Ranch rodeo gets to ropin’

The Fallon Ranch Hand Rodeo runs today through Sunday at the Churchill County Fairgrounds and includes numerous events such as team branding and a working ranch dog (picture) competition.

The Fallon Ranch Hand Rodeo runs today through Sunday at the Churchill County Fairgrounds and includes numerous events such as team branding and a working ranch dog (picture) competition.

As the Churchill Country Fair starts in full swing, the Fallon Ranch Rodeo prepares to kick off its fifth annual rodeo.

The rodeo begins today with working stock dogs trials at 7 a.m. and then breaks until 5:30 p.m. with opening ceremonies at the Churchill County Fairgrounds.

Saturday’s rodeo begins at 8:30 a.m. and resumes at 6 p.m.

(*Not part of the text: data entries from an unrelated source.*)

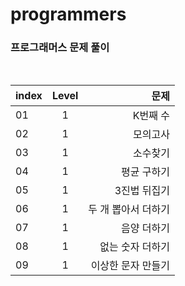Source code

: # programmers

### 프로그래머스 문제 풀이

<br>

| index | Level |                문제 |
| ----- | :---: | ------------------: |
| 01    |   1   |            K번째 수 |
| 02    |   1   |            모의고사 |
| 03    |   1   |            소수찾기 |
| 04    |   1   |         평균 구하기 |
| 05    |   1   |        3진법 뒤집기 |
| 06    |   1   | 두 개 뽑아서 더하기 |
| 07    |   1   |         음양 더하기 |
| 08    |   1   |    없는 숫자 더하기 |
| 09    |   1   |  이상한 문자 만들기 |
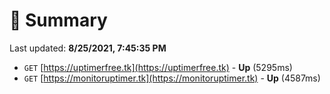 # 📖 Summary
Last updated: **8/25/2021, 7:45:35 PM**

- `GET` [https://uptimerfree.tk](https://uptimerfree.tk) - **Up** (5295ms)
- `GET` [https://monitoruptimer.tk](https://monitoruptimer.tk) - **Up** (4587ms)
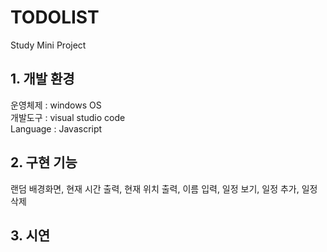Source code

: # TODOLIST 

Study Mini Project


## 1. 개발 환경
운영체제 : windows OS   
개발도구 :  visual studio code   
Language : Javascript   

## 2. 구현 기능
랜덤 배경화면, 현재 시간 출력, 현재 위치 출력, 이름 입력, 일정 보기, 일정 추가, 일정 삭제 

## 3. 시연




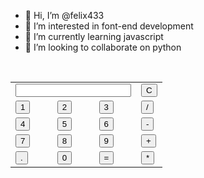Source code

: - 👋 Hi, I’m @felix433
- 👀 I’m interested in font-end development
- 🌱 I’m currently learning javascript
- 💞️ I’m looking to collaborate on python



<!DOCTYPE html>
<html lang="en">
<head>
    <meta charset="UTF-8">
    <meta http-equiv="X-UA-Compatible" content="IE=edge">
    <meta name="viewport" content="width=device-width, initial-scale=1.0">
<title>JavaScript Calculator</title>
<link rel="stylesheet" href="style.css">

</head>
<body>
 <table class="tbl">
 <tr>
   <td colspan="3"><input type="search" id="result"></td>
   
<td>
  <input type="button" value="C" onclick="clr()" id="clear"></td>
</tr><tr>
<td><input type="button" value="1" onclick="Num('1')"></td>
<td>
  <input type="button" value="2" onclick="Num('2')"></td>
<td><input type="button" value="3" onclick="Num('3')"></td>
<td><input type="button" value="/" onclick="Num('/')"></td></tr>
<tr>
 <td><input type="button" value="4" onclick="Num('4')"></td>
<td><input type="button" value="5" onclick="Num('5')"></td>
<td><input type="button" value="6" onclick="Num('6')"></td>
<td><input type="button" value="-" onclick="Num('-')"></td>
</tr>
<tr>
<td><input type="button" value="7" onclick="Num('7')"></td>
<td><input type="button" value="8" onclick="Num('8')"></td>
<td><input type="button" value="9" onclick="Num('9')"></td>
 <td><input type="button" value="+" onclick="Num('+')"></td></tr>
 <tr>
 <td><input type="button" value="." onclick="Num('.')"></td>
<td><input type="button" value="0" onclick="Num('0')"></td>
<td><input type="button" value="=" onclick="equal()"></td>
<td><input type="button" value="*" onclick="Num('*')"></td>
</tr>
</table>
</body>
<script src="main.js" ></script>
</html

Sunday, meanwhile, commences at 7 a.m. with Cowboy Church followed by the rodeo at 8 a.m. and awards at 1 p.m. Admission is $5 for ages 10 and older.

“There is a bunch of them throughout the state,” Richard Allegre said of the rodeo’s origins. “There wasn’t one in Fallon. I thought I could do this. We’ve got buckles, saddle blankets and ropes for prizes. The money is paid back to the teams.”

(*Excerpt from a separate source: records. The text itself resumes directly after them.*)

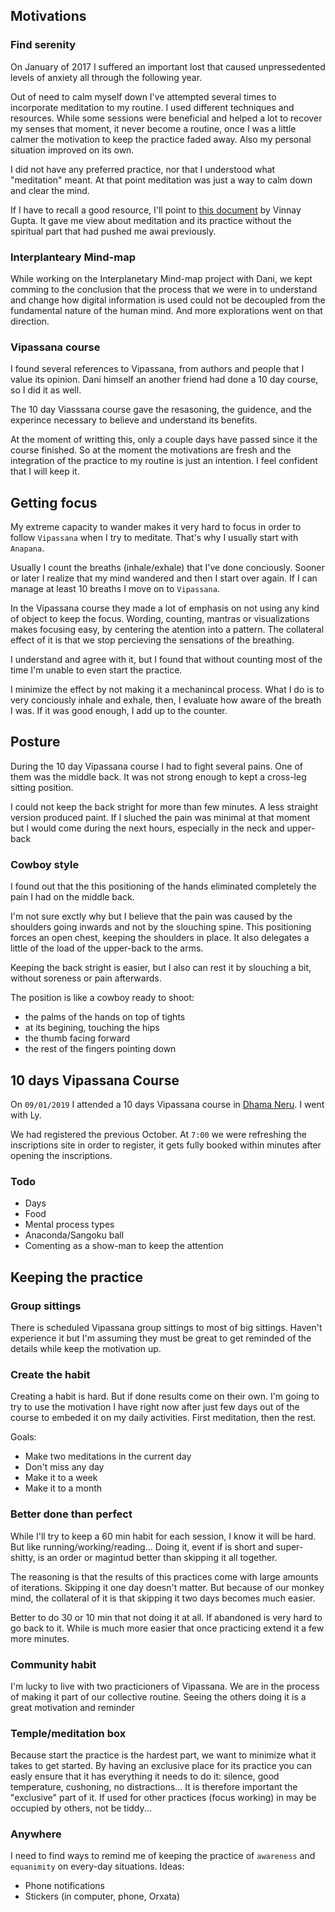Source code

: 
## Motivations

### Find serenity
On January of 2017 I suffered an important lost that caused unpressedented levels of anxiety all through the following year.

Out of need to calm myself down I've attempted several times to incorporate meditation to my routine. I used different techniques and resources. While some sessions were beneficial and helped a lot to recover my senses that moment, it never become a routine, once I was a little calmer the motivation to keep the practice faded away. Also my personal situation improved on its own.

I did not have any preferred practice, nor that I understood what "meditation" meant.
At that point meditation was just a way to calm down and clear the mind.

If I have to recall a good resource, I'll point to [this document](https://www.dropbox.com/s/at1izzfovujp9xn/Vinay%20Gupta%20on%20Meditation.pdf?dl=0) by Vinnay Gupta. It gave me view about meditation and its practice without the spiritual part that had pushed me awai previously.

### Interplanteary Mind-map
While working on the Interplanetary Mind-map project with Dani, we kept comming to the conclusion that the process that we were in to understand and change how digital information is used could not be decoupled from the fundamental nature of the human mind. And more explorations went on that direction.

### Vipassana course
I found several references to Vipassana, from authors and people that I value its opinion. Dani himself an another friend had done a 10 day course, so I did it as well.

The 10 day Viasssana course gave the resasoning, the guidence, and the experince necessary to believe and understand its benefits.

At the moment of writting this, only a couple days have passed since it the course finished. So at the moment the motivations are fresh and the integration of the practice to my routine is just an intention. I feel confident that I will keep it.

## Getting focus
My extreme capacity to wander makes it very hard to focus in order to follow `Vipassana` when I try to meditate. That's why I usually start with `Anapana`.

Usually I  count the breaths (inhale/exhale) that I've done conciously. Sooner or later I realize that my mind wandered and then I start over again. If I can manage at least 10 breaths I move on to `Vipassana`.

In the Vipassana course they made a lot of emphasis on not using any kind of object to keep the focus. Wording, counting, mantras or visualizations makes focusing easy, by centering the atention into a pattern. The collateral effect of it is that we stop percieving the sensations of the breathing.

I understand and agree with it, but I found that without counting most of the time I'm unable to even start the practice.

I minimize the effect by not making it a mechanincal process. What I do is to very conciously inhale and exhale, then, I evaluate how aware of the breath I was. If it was good enough, I add up to the counter.

## Posture
During the 10 day Vipassana course I had to fight several pains. One of them was the middle back. It was not strong enough to kept a cross-leg sitting position.

I could not keep the back stright for more than few minutes. A less straight version produced paint. If I sluched the pain was minimal at that moment but I would come during the next hours, especially in the neck and upper-back

### Cowboy style 
I found out that the this positioning of the hands eliminated completely the pain I had on the middle back.

I'm not sure exctly why but I believe that the pain was caused by the shoulders going inwards and not by the slouching spine. This positioning forces an open chest, keeping the shoulders in place.
It also delegates a little of the load of the upper-back to the arms.

Keeping the back stright is easier, but I also can rest it by slouching a bit, without soreness or pain afterwards.

The position is like a cowboy ready to shoot:
- the palms of the hands on top of tights
- at its begining, touching the hips
- the thumb facing forward
- the rest of the fingers pointing down

## 10 days Vipassana Course
On `09/01/2019` I attended a 10 days Vipassana course in [Dhama Neru](https://www.neru.dhamma.org/es/). I went with Ly.

We had registered the previous October. At `7:00` we were refreshing the inscriptions site in order to register, it gets fully booked within minutes after opening the inscriptions.

### Todo
- Days
- Food
- Mental process types
 - Anaconda/Sangoku ball
 - Comenting as a show-man to keep the attention

## Keeping the practice

### Group sittings
There is scheduled Vipassana group sittings to most of big sittings. Haven't experience it but I'm assuming they must be great to get reminded of the details while keep the motivation up.

### Create the habit
Creating a habit is hard. But if done results come on their own. I'm going to try to use the motivation I have right now after just few days out of the course to embeded it on my daily activities. First meditation, then the rest.

Goals:
- Make two meditations in the current day
- Don't miss any day
- Make it to a week
- Make it to a month
  
### Better done than perfect
While I'll try to keep a 60 min habit for each session, I know it will be hard. But like running/working/reading... Doing it, event if is short and super-shitty, is an order or magintud better than skipping it all together.

The reasoning is that the results of this practices come with large amounts of iterations. Skipping it one day doesn't matter. But because of our monkey mind, the collateral of it is that skipping it two days becomes much easier.

Better to do 30 or 10 min that not doing it at all. If abandoned is very hard to go back to it. While is much more easier that once practicing extend it a few more minutes.

### Community habit
I'm lucky to live with two practicioners of Vipassana.
We are in the process of making it part of our collective routine. Seeing the others doing it is a great motivation and reminder

### Temple/meditation box
Because start the practice is the hardest part, we want to minimize what it takes to get started.
By having an exclusive place for its practice you can easly ensure that it has everything it needs to do it: silence, good temperature, cushoning, no distractions...
It is therefore important the "exclusive" part of it. If used for other practices (focus working) in may be occupied by others, not be tiddy...

### Anywhere
I need to find ways to remind me of keeping the practice of `awareness` and `equanimity` on every-day situations.
Ideas:
- Phone notifications
- Stickers (in computer, phone, Orxata)
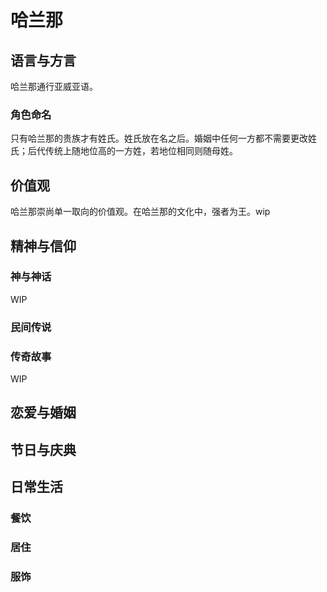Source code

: # 哈兰那

## 语言与方言

哈兰那通行亚威亚语。

### 角色命名

只有哈兰那的贵族才有姓氏。姓氏放在名之后。婚姻中任何一方都不需要更改姓氏；后代传统上随地位高的一方姓，若地位相同则随母姓。

## 价值观

哈兰那崇尚单一取向的价值观。在哈兰那的文化中，强者为王。wip

## 精神与信仰

### 神与神话

WIP

### 民间传说

### 传奇故事

WIP

## 恋爱与婚姻

## 节日与庆典

## 日常生活

### 餐饮

### 居住

### 服饰

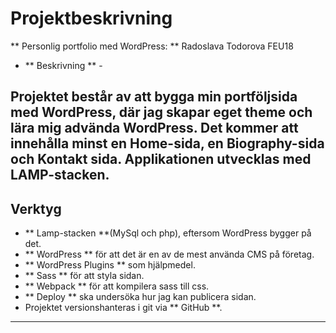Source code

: <!--- Denna dokumentation kan komma att uppdateras under projektets gång -->
<!--- Senast uppdaterad: 2020-01-22       @ AvvyT -->

# Projektbeskrivning
** Personlig portfolio med WordPress: ** Radoslava Todorova  FEU18

- ** Beskrivning ** -

Projektet består av att bygga min portföljsida med WordPress, där jag skapar eget theme och lära mig advända WordPress. Det kommer att innehålla minst en Home-sida, en Biography-sida och Kontakt sida. Applikationen utvecklas med LAMP-stacken.
---

## Verktyg

- ** Lamp-stacken **(MySql och php), eftersom WordPress bygger på det.
- ** WordPress ** för att det är en av de mest använda CMS på företag.
- ** WordPress Plugins ** som hjälpmedel. 
- ** Sass ** för att styla sidan.
- ** Webpack ** för att kompilera sass till css.
- ** Deploy ** ska undersöka hur jag kan publicera sidan.
- Projektet versionshanteras i git via ** GitHub **.
---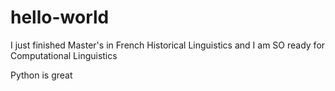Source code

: # hello-world

I just finished Master's in French Historical Linguistics and I am SO ready for Computational Linguistics 

Python is great
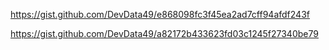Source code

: https://gist.github.com/DevData49/e868098fc3f45ea2ad7cff94afdf243f

https://gist.github.com/DevData49/a82172b433623fd03c1245f27340be79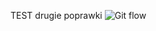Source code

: TEST drugie poprawki
![Git flow](https://github.com/wrx75841/cw_nauka_gita/assets/97839711/316c1e15-9257-4c09-9511-cbd3c64a32c1)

Saturday’s rodeo, meanwhile, features a tribute to the late Justin Edgemon, who died in March. Allegre said Edgemon’s widow, Janell Edgemon, will escort a horse with an empty saddle around the arena in honor of her late husband.

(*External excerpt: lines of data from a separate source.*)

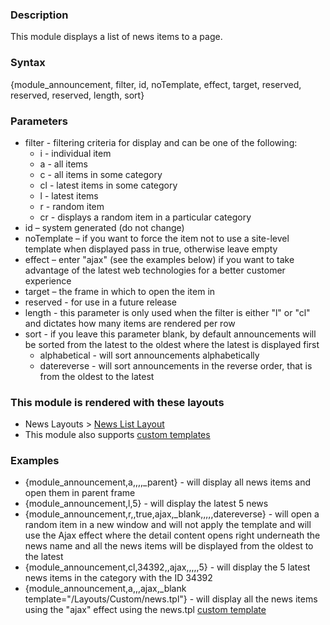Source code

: <div class="description">
<h3 class="skiptoc">Description</h3>
<p>This module displays a list of news items to a page.
</p>
</div>
<div id="syntax">
<h3>Syntax</h3>
<p>{<span>module_announcement, filter, id, noTemplate, effect, target, reserved, reserved, reserved, length, sort</span>}</p>
</div>
<div id="parameters">
<h3>Parameters</h3>
<ul>
    <li>filter - filtering criteria for display and can be one of the following:
    <ul>
        <li>i - individual item</li>
        <li>a - all items</li>
        <li>c - all items in some category</li>
        <li>cl - latest items in some category</li>
        <li>l - latest items</li>
        <li>r - random item</li>
        <li>cr - displays a random item in a particular category</li>
    </ul>
    </li>
    <li>id &ndash; system generated (do not change)</li>
    <li>noTemplate &ndash; if you want to force the item not to use a site-level template when displayed pass in true, otherwise leave empty</li>
    <li>effect &ndash; enter "ajax" (see the examples below) if you want to take advantage of the latest web technologies for a better customer experience</li>
    <li>target &ndash; the frame in which to open the item in</li>
    <li>reserved - for use in a future release</li>
    <li>length - this parameter is only used when the filter is either "l" or "cl" and dictates how many items are rendered per row</li>
    <li>sort - if you leave this parameter blank, by default announcements will be sorted from the latest to the oldest where the latest is displayed first
    <ul>
        <li>alphabetical - will sort announcements alphabetically</li>
        <li>datereverse - will sort announcements in the reverse order, that is from the oldest to the latest</li>
    </ul>
    </li>
</ul>
</div>
<div id="layouts">
<h3>This module is rendered with these layouts</h3>
<ul>
    <li>News Layouts &gt;&nbsp;<a href="http://knowledgebase6.businesscatalyst.com/kb/modules-and-tags-reference/layouts/News/news-list-layout" title="News List Layout">News List Layout</a></li>
    <li>This module also supports <a href="http://knowledgebase6.businesscatalyst.com/kb/modules-and-tags-reference/layouts/custom-templates">custom templates</a></li>
</ul>
</div>
<div id="Examples">
<h3>Examples</h3>
<ul>
    <li>{<span>module_announcement,a,,,,_parent</span>} - will display all news items and open them in parent frame </li>
    <li>{<span>module_announcement,l,5</span>} - will display the latest 5 news</li>
    <li>{<span>module_announcement,r,,true,ajax,_blank,,,,,datereverse</span>} - will open a random item in a new window and will not apply the template and will use the Ajax effect where the detail content opens right underneath the news name and all the news items will be displayed from the oldest to the latest </li>
    <li>{<span>module_announcement,cl,34392,,ajax,,,,,5</span>} - will display the 5 latest news items in the category with the ID 34392</li>
    <li>{<span>module_announcement,a,,,ajax,_blank template="/Layouts/Custom/news.tpl"</span>} - will display all the news items using the "ajax" effect using the news.tpl <a href="http://knowledgebase6.businesscatalyst.com/kb/modules-and-tags-reference/layouts/custom-templates">custom template</a> </li>
</ul>
</div>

“He had a team every since it started (in 2010),” Allegre said of Justin Edgemon. “So we are going to do a tribute to him.”

The three-day event is not like a traditional rodeo.

The ranch hand rodeo will feature numerous professional cowboys, but will also highlight ranch hands. The events, meanwhile, are catered to a ranch hand’s work experience.

Team events include team branding, doctoring, sorting, roping and tying. In addition, the women will take a crack at steer stopping in a jackpot format.

Branding features a four-man team and four animals to be roped and branded (it is actually paint) in the fastest time. Each team is divided into pairs and must “brand” where they are directed by the event organizers.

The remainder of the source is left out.